I have been working on designing 4 pen sizes. Here's what I have come up with; 
Pen 1
Upper tube 7/16-K/S supply
Lower tube 10mm-cigar tubes

This pen would be the equivelant of the Baron/Navigator size. It would use a Heritance® #5 nib/feed. 
Lower body finish o/d would be .452 (11.5mm)
upper body finish o/d would be .512 (13mm)
both of the bodies could taper at the finial.


Pen 2  this is the Jr 2 series size
Upper tube 1/2    .500   K/S
Lower tube13/32  .406   K/S
Meister Nib® #6  nib/feed
Upper body finsihed o/d  .567 (14.3mm)
Lower body finished o/d  .512 (13mm)

Pen 3  this  is the Maestic Emporer etc sizes.
Upper tube 17/32  .531
lower tube  1/2     .500
Heritance® #6 nib/feed
upper body finished o.d  .620 (15.7mm)
lower body finished o/d  .580 (14.8mm)

Pen 4
Pen 4 uses the 10mm lower tube from pen 1  but has a Meister Nib #6 nib/feed assy.
upper tube can be either pen 2 or pen 3 sizes This nib housing is only 16mm long rather than 20mm,  .630/.788
This allows for a slender lower body with a larger upper cap. I have built an upper set that matched the Nouveau Scepter dimensions.

I am still working on designing parts for a 9/16 tube for the upper cap. 

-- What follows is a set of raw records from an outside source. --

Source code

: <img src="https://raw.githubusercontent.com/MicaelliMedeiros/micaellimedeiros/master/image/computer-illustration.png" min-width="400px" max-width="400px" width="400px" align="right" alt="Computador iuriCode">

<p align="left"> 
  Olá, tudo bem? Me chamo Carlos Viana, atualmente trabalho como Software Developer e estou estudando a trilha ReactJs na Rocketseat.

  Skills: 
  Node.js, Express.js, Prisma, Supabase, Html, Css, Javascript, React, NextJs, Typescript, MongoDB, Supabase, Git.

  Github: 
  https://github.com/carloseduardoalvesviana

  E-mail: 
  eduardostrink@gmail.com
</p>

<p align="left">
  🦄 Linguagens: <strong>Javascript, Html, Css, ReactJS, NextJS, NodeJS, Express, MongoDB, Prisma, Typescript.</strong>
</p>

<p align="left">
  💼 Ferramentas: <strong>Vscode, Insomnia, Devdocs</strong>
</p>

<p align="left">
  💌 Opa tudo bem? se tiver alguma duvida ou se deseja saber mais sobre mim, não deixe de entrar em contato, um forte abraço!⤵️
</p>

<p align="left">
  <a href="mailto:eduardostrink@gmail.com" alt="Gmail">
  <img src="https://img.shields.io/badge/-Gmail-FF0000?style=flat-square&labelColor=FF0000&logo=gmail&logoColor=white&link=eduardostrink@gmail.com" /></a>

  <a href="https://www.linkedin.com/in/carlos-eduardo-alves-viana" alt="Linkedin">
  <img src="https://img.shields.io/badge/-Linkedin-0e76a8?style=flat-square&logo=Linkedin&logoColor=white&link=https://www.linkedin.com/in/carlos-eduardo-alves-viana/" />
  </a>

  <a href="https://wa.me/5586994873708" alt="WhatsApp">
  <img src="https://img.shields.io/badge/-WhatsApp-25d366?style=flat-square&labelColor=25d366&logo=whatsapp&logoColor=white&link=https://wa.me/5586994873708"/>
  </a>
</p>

 All thoughts and comments are welcome.

MIke


----------



## jttheclockman (Dec 2, 2010)

Mike

Sounds like a nice project and wish you well with it. But I am from the school of I need pictures to help my feeble mind. Hopefully you have some prototypes made up so you can share some photos. thanks.


----------



## aggromere (Dec 2, 2010)

I think that is a very cool idea.


----------



## OKLAHOMAN (Dec 2, 2010)

Mike, count me standing in line, what a great one of a kind special order. Here I sit in my hotel room and wish I had a couple for this weekends show....


----------



## BRobbins629 (Dec 2, 2010)

Mike - good luck with this venture. I think its a great idea.  My only comment relates to the wall thickness of the K&S tubes.  If my measurements are correct, they are about 2x the thickness of most of the current kit tubes.  I would have loved to use them on a current project, but found them too thick for my purposes and wound up making my own from expensive ebonite.  I know there are some long thin wall slim line type tubes and maybe even some 10mm, but sure would be nice to have a source for the larger sizes for custom designs.  I rarely use tubes now, but I still have a few designs where they help.


----------



## PenMan1 (Dec 2, 2010)

I'm in, too, Mike.


----------



## johnm (Dec 2, 2010)

Me too mike


----------



## snyiper (Dec 2, 2010)

Very Clever idea I am very curious to see the end results. My hats off to you!


----------



## mredburn (Dec 2, 2010)

The K&S tubes are generally .014 thick. Thats .04 to .07 thicker than the tubes in most kits. (.007-.010) there is one or two that come in .010 thickness but they dont seem to be available on the open market more of a special order. I wanted to be able to use stuff that was easily accessable to the public. Iim finishing up the Master Finials for the molds and should have wax pieces to show this evening. The nib holders and nib couplers and center bands are made. I have also made a set for the standard Statesman pen kit. 

Mike


----------



## workinforwood (Dec 6, 2010)

Sounds interesting.  too bad there's no pics.  The #6 size Bach nibs sell really well..the number 5's are tougher to push.


----------



## mredburn (Dec 6, 2010)

I have some of the pieces cast I just need to finish them to show the different sizes. I have 5 pieces to make for each style/size of pen. Plus I working on making an alternative finial for the lower tube that would allow the pen to be built either postable or non posting. I will post pictures of what I have so far a little later tonight.


----------